• DATA FOR ANALYSIS

######

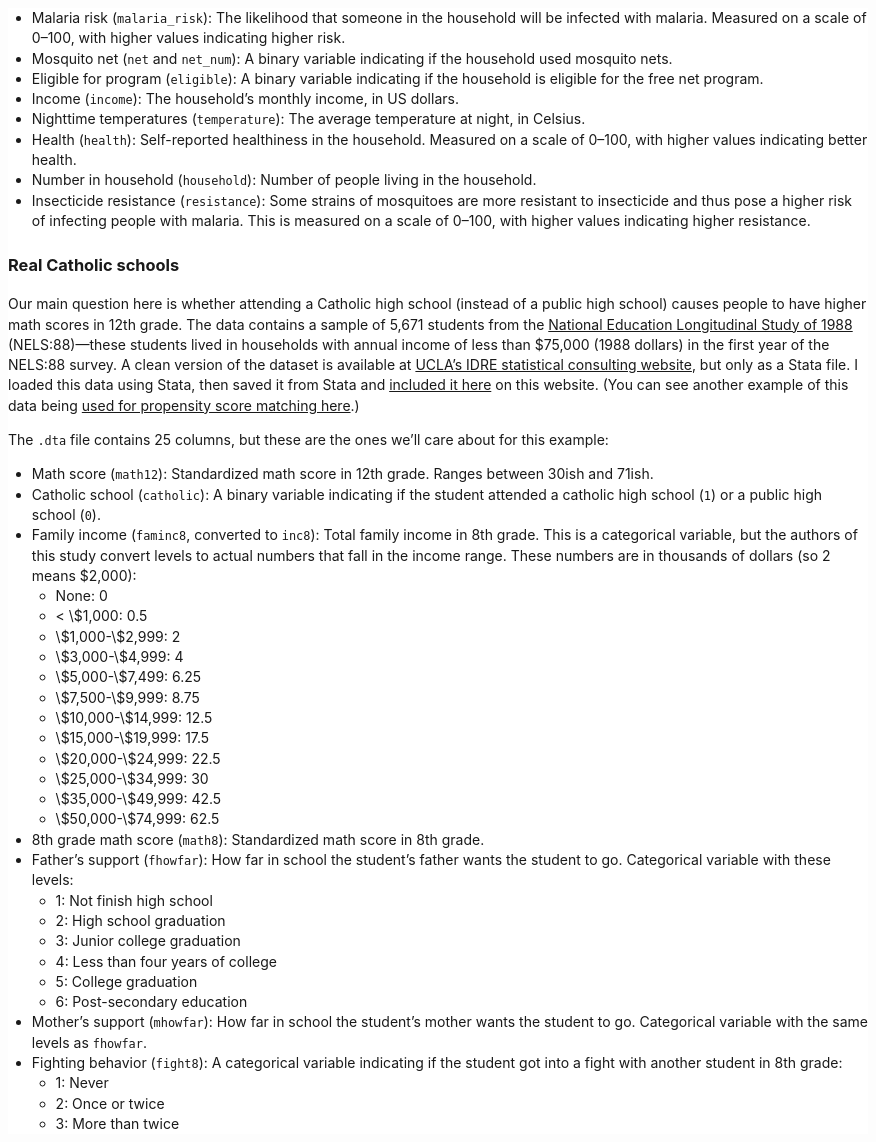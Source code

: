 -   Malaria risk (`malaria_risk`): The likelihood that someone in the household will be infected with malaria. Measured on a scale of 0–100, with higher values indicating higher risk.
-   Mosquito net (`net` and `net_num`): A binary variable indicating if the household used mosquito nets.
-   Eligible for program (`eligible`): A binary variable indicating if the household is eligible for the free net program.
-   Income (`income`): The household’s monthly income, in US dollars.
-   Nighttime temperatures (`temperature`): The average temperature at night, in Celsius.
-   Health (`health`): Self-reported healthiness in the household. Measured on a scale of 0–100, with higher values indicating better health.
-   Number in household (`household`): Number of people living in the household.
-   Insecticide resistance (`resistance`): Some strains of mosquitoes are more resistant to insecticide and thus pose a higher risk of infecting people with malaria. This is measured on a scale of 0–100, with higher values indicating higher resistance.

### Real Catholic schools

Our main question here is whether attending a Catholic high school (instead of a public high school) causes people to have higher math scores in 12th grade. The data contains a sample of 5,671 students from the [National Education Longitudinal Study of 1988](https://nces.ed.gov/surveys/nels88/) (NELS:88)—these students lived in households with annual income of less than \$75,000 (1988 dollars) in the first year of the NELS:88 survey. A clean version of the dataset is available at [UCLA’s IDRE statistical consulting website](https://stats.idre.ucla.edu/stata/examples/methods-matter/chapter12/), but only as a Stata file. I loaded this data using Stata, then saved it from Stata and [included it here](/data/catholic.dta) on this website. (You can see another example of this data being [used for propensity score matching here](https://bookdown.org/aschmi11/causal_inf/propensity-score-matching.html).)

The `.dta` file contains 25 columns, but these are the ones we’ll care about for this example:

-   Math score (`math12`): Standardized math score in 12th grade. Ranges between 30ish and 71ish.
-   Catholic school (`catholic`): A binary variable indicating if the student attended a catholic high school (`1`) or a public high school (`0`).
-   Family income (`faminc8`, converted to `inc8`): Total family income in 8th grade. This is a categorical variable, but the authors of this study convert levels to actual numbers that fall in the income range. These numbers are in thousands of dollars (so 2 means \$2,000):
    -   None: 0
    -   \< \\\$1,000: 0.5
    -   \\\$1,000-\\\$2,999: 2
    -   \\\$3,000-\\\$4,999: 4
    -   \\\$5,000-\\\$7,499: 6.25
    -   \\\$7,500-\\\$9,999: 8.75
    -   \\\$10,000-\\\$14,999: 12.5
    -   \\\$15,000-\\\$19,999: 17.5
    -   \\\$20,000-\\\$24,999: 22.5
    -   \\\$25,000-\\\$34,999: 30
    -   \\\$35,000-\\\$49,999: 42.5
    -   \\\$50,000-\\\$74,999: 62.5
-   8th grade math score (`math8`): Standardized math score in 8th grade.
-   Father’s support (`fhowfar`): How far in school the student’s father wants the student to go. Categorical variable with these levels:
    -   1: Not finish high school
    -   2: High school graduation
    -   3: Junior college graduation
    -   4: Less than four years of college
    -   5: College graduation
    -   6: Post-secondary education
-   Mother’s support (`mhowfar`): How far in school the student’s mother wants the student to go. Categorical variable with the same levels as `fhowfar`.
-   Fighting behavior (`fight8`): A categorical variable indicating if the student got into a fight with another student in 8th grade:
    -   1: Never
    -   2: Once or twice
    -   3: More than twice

######

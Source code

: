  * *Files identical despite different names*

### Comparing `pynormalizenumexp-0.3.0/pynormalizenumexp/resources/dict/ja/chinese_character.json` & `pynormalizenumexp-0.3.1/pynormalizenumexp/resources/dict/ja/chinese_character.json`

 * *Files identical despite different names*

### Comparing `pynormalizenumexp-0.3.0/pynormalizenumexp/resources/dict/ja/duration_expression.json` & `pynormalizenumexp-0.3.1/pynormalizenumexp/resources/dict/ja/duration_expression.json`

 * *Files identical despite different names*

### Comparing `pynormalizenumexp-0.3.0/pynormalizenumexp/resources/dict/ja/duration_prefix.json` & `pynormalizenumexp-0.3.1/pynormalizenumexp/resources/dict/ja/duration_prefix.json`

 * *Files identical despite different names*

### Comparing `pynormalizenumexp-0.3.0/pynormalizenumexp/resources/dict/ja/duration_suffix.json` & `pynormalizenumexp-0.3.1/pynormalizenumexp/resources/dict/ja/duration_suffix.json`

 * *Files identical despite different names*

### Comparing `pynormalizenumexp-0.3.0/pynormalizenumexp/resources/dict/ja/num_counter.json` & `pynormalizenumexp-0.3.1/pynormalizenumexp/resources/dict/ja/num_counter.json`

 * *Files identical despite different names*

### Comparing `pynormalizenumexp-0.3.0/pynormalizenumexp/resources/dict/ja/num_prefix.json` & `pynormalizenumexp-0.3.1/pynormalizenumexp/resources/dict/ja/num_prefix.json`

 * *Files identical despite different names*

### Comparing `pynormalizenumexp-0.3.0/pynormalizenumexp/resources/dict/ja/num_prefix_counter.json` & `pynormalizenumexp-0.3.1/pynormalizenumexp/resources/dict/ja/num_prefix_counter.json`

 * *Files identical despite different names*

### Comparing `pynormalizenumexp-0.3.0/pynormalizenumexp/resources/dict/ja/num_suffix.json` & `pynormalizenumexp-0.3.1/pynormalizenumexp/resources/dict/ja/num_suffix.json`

######

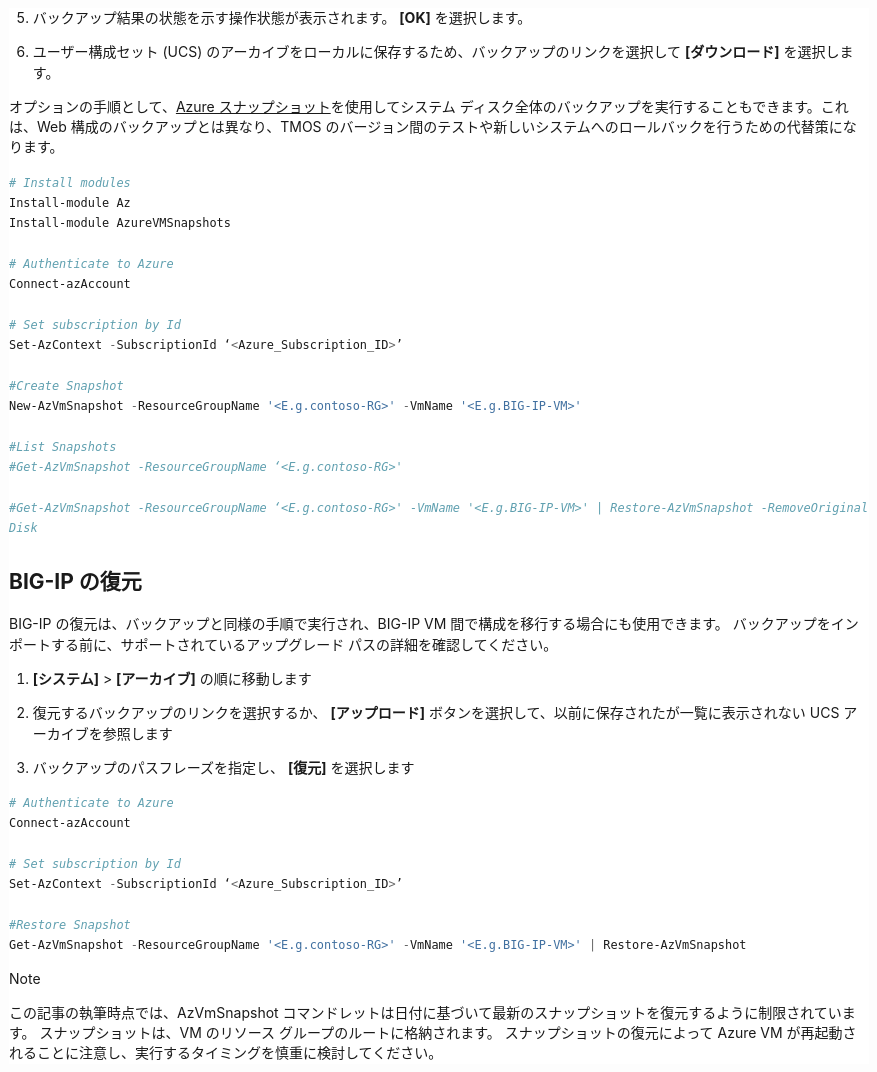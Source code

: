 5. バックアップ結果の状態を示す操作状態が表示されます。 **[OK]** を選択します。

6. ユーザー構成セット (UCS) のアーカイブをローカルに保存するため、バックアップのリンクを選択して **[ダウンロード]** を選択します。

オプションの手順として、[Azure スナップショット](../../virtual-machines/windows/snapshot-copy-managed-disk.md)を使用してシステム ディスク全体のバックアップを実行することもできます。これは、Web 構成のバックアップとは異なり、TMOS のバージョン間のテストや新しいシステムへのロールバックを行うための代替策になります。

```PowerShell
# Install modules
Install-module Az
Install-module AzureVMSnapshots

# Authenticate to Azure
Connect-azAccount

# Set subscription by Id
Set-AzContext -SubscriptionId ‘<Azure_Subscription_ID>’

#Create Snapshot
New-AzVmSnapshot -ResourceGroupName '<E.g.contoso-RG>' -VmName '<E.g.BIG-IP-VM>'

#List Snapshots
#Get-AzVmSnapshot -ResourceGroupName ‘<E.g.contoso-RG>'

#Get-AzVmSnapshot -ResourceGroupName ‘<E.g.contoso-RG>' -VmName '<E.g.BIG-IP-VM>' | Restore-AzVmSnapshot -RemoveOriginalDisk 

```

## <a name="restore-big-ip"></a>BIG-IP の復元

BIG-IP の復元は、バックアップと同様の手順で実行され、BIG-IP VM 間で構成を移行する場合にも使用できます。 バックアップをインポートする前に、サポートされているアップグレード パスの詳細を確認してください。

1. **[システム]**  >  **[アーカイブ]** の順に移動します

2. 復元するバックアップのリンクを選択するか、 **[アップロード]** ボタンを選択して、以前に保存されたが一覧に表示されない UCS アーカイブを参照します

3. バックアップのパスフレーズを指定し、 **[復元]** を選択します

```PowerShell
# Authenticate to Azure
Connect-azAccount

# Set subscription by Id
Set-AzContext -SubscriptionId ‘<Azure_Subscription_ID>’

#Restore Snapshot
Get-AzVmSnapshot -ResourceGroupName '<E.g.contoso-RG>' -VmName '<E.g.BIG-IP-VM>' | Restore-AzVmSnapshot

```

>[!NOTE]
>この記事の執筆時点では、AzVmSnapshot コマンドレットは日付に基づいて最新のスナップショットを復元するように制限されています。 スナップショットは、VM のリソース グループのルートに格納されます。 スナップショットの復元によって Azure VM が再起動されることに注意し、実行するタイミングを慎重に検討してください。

######

Scan the entries above for the line containing "in US dollars.", and copy it and all lines after it exactly, down to and including the line containing "living in the household.".

• SOLUTION FOR THIS EXERCISE
-   Income (`income`): The household’s monthly income, in US dollars.
-   Nighttime temperatures (`temperature`): The average temperature at night, in Celsius.
-   Health (`health`): Self-reported healthiness in the household. Measured on a scale of 0–100, with higher values indicating better health.
-   Number in household (`household`): Number of people living in the household.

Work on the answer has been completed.